Global Gen AI: Building for Low Latency
Generative AI (gen AI) has been the talk of the town for quite some time, and many organizations have moved beyond simply doing POCs to building applications with gen AI at their core. With a new generation of tools like Amazon Bedrock, the barrier of entry to building gen AI applications has dramatically dropped. However, as these applications become exposed to the dynamic and demanding requirements of real-world use, making them work across the globe efficiently and cost-effectively requires architectural considerations. The main challenge isn't just getting AI to work - it’s to ensure that users get quick responses no matter where they are.
Imagine you are a data architect who recently joined a unicorn startup that uses gen AI to help leaders and visionaries optimize how they use their time. After a praise-singing social media post from an iconic CEO about your company’s product, your management team has been getting all sorts of requests from leaders worldwide. Because of the unexpected and overwhelming global demand, your management has decided to expand the application to Europe and the Asia Pacific (APAC) regions.
Your customers tend to be highly skilled global travelers with severe time constraints and expect to receive the same experience (read as “no latency”) no matter where they are. After careful consideration, you and the technical architect have decided that rearchitecting the application is the best way to move forward.
The key requirement driving the change is that you need to scale your gen AI application globally while maintaining ultra-low response times, regardless of your users' location.
Scaling across regions: Need for an architectural solution
Let’s dig a little deeper into the decision of rearchitecting the application. Like most startups, the application architecture evolved organically from a proof of concept that catered to a small number of customers while the organization was able to identify which product features fit the market (product-market fit). Initially all customers are currently located in North America, and this meant that it was unnecessary to build multi-region capabilities in the application to identify product-market fit.
Although the application is already globally accessible, there are clear reasons as to why this is not an ideal scenario:
Multi-second latency for customers outside the Americas - Since the application runs in the Americas, each round trip to the application from further locations adds delay, leading to multi-second latency. That means the application will be slow and sluggish for your new global customers.
Bottlenecks during peak load - If your Asian and European customers use the current, US-based application, there will be bottlenecks and scalability issues.
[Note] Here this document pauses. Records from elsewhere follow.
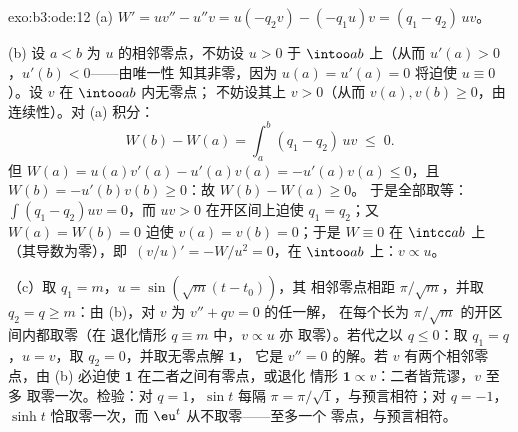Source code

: \begin{solution}{exo:b3:ode:12}
(a) $W' = uv'' - u''v = u(-q_2v) - (-q_1u)v = (q_1 -
q_2)\,uv$。

(b) 设 $a < b$ 为 $u$ 的相邻零点，不妨设 $u >
0$ 于 $\intoo ab$ 上（从而 $u'(a) > 0$，$u'(b) < 0$——由唯一性
知其非零，因为 $u(a) = u'(a) = 0$ 将迫使 $u
\equiv 0$）。设 $v$ 在 $\intoo ab$ 内无零点；
不妨设其上 $v > 0$（从而 $v(a), v(b) \geq 0$，由
连续性）。对 (a) 积分：
\[
W(b) - W(a) = \int_a^b(q_1 - q_2)\,uv \;\leq\; 0 .
\]
但 $W(a) = u(a)v'(a) - u'(a)v(a) = -u'(a)v(a) \leq 0$，且
$W(b) = -u'(b)v(b) \geq 0$：故 $W(b) - W(a) \geq 0$。
于是全部取等：$\int(q_1 - q_2)uv = 0$，而 $uv > 0$
在开区间上迫使 $q_1 = q_2$；又 $W(a) =
W(b) = 0$ 迫使 $v(a) = v(b) = 0$；于是 $W \equiv 0$ 在
$\intcc ab$ 上（其导数为零），即\
$(v/u)' = -W/u^2 = 0$，在 $\intoo ab$ 上：$v \propto u$。

（c）取 $q_1 = m$，$u = \sin(\sqrt m(t - t_0))$，其
相邻零点相距 $\pi/\sqrt m$，并取 $q_2 = q \geq
m$：由 (b)，对 $v$ 为 $v'' + qv = 0$ 的任一解，
在每个长为 $\pi/\sqrt m$ 的开区间内都取零（在
退化情形 $q \equiv m$ 中，$v \propto u$ 亦
取零）。若代之以 $q \leq 0$：取 $q_1 = q$，$u =
v$，取 $q_2 = 0$，并取无零点解 $\mathbf 1$，
它是 $v'' = 0$ 的解。若 $v$ 有两个相邻零点，由 (b)
必迫使 $\mathbf 1$ 在二者之间有零点，或退化
情形 $\mathbf 1 \propto v$：二者皆荒谬，$v$ 至多
取零一次。检验：对 $q = 1$，$\sin t$ 每隔 $\pi
= \pi/\sqrt1$，与预言相符；对 $q = -1$，$\sinh t$
恰取零一次，而 $\eu^t$ 从不取零——至多一个
零点，与预言相符。
\end{solution}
Lack of High Availability - If the current deployment in the US is not reachable, the application just won’t work for any global customers.
It’s clear that the application needs to be re-architected. However, before you look at the application architecture, take a moment to brush up on your gen AI application concepts.
Gen AI essential concepts
1. Large Language Model (LLM)
An LLM is an AI model that has been trained on massive amounts of data. Due to the way LLMs are built and the huge data sets they require for training, they have the ability to “understand” and generate human-like text.
2. Vector embedding
Vector embedding is a numerical representation of data in high dimensional space. A vector embedding captures relationships between words/concepts. Vector embeddings are generated using AI models mostly for similarity searches.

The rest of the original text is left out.